With the Krenim hiding themselves out of phase and also doing that to a planet...does anyone else remember Carter and Merlin's device? I've noticed that the STO content really does like to skate close to the edge of plagiarism with that series.
Actually, TNG used the planet "out-of-phase' thingy first.
Back in the First Season (1988 -17th episode - "When the Bough Breaks") when some aliens tried to kidnap Wesley and some of the other children off the ship. They had a device that kept their planet hidden that way. (half cloaked/half out-of-phase)
They also used it in the Fifth Season ("The Next Phase" - Episode 24 -1992), when Geordi and Ro were affected by a Romulan Singularity in that manner.

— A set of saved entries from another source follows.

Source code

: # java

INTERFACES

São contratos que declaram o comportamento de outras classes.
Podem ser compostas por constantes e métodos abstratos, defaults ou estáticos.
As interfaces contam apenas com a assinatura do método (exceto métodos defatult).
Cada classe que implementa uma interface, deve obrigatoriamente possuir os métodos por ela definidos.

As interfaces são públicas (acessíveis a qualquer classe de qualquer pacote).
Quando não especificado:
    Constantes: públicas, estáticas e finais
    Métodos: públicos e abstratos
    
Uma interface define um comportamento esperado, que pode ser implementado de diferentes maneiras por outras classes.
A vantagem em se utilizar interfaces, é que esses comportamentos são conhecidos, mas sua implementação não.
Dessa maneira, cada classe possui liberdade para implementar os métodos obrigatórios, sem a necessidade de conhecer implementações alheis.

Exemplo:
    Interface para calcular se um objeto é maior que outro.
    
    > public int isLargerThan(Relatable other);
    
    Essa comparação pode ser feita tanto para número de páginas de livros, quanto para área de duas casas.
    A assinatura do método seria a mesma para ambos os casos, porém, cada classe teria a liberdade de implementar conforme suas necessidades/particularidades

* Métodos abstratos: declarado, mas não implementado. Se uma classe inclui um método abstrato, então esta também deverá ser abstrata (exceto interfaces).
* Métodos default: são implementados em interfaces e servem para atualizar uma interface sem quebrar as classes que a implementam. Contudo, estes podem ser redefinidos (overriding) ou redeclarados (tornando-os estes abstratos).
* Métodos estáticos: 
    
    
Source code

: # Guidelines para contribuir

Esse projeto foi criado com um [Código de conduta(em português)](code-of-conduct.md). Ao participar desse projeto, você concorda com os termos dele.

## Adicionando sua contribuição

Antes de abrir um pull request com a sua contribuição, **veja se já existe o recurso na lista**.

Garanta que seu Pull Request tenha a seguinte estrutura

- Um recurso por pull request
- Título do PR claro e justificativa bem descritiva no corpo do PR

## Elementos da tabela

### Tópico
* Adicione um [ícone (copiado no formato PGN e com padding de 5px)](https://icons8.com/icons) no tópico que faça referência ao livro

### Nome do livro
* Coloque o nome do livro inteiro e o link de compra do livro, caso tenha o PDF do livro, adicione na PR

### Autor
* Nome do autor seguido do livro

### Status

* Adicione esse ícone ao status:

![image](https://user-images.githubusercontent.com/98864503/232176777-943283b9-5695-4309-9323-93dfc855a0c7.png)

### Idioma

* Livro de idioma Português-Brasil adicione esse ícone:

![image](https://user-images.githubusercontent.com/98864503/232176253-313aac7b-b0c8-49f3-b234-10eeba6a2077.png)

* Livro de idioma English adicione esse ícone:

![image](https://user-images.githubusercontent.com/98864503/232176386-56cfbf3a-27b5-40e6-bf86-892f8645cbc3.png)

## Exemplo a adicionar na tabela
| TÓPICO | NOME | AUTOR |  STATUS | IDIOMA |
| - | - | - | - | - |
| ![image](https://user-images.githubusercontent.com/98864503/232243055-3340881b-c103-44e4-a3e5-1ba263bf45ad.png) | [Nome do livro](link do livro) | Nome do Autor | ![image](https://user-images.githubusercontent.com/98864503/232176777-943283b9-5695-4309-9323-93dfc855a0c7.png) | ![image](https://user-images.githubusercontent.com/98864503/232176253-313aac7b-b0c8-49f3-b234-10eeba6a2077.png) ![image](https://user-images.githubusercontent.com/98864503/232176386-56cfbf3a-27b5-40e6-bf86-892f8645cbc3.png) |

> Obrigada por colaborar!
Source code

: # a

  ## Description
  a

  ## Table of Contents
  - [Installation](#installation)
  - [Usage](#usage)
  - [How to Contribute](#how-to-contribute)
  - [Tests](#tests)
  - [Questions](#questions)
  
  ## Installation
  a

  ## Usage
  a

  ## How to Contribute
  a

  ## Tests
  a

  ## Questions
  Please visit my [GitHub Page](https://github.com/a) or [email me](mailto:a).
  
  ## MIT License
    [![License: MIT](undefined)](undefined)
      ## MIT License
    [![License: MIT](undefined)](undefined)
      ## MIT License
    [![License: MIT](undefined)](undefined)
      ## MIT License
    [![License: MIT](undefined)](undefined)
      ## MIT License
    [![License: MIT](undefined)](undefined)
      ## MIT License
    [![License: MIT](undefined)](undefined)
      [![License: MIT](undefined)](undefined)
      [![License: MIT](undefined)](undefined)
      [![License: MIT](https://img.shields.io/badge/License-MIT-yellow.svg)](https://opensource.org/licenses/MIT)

Stargate (SG-1) didn't introduce it till 2006 (Season 9 - Episode 18 "Arthur's Mantle") and then actually used it to hide a village in 2007 (12th episode of Season Ten, "Line in the Sand").
Post edited by daveyny on
STO Member since February 2009. I Was A Trekkie Before It Was Cool ... Sept. 8th, 1966 ... Not To Mention Before Most Folks Around Here Were Born! Forever a STO Veteran-Minion
Weren't there star trek episodes where things were hidden out of phase etc? sooooo... Who did it first? lol
See my post above yours...
STO Member since February 2009. I Was A Trekkie Before It Was Cool ... Sept. 8th, 1966 ... Not To Mention Before Most Folks Around Here Were Born! Forever a STO Veteran-Minion
With the Krenim hiding themselves out of phase and also doing that to a planet...does anyone else remember Carter and Merlin's device? I've noticed that the STO content really does like to skate close to the edge of plagiarism with that series.
Hiding things 'out of phase' is as common of a Sci-Fi plot as time travel itself.
Absolutely true.
Douglas Adams did it in the '80s with his S.E.P. fields. LeGuinn did it in one of the Hainish novels in the '70s, and it was the key plot of a book whose title and author i have been searching for for over 15 years written in '65. But it actually goes back farther than sci-fi.
In 1924 Lord Dunsany did it in The King of Elfland's Daughter with an effect amazingly like a combination of the sep field and a cloaking device where the wall of Elfland's kept time at bay and was visible as some kind of curtain but through which no details could be seen (much like a cloaking device for a whole country) and anyone near it refused to discuss it or anything about it being unable to even look in its general direction because their minds wouldn't accept something like it could exist (sep field)
Dunsany was Irish and he got the idea from the stories of the Sidhe and their "twilight realm" as well as the Sons of Don and their Golden Lands which were outside time and thus could not be visited without their help. Stories of breaching these time walls were the earliest rip van winkle style stories where visiting elves could make it so a person returned moments later but hundreds of years old or years later but as if no time had passed.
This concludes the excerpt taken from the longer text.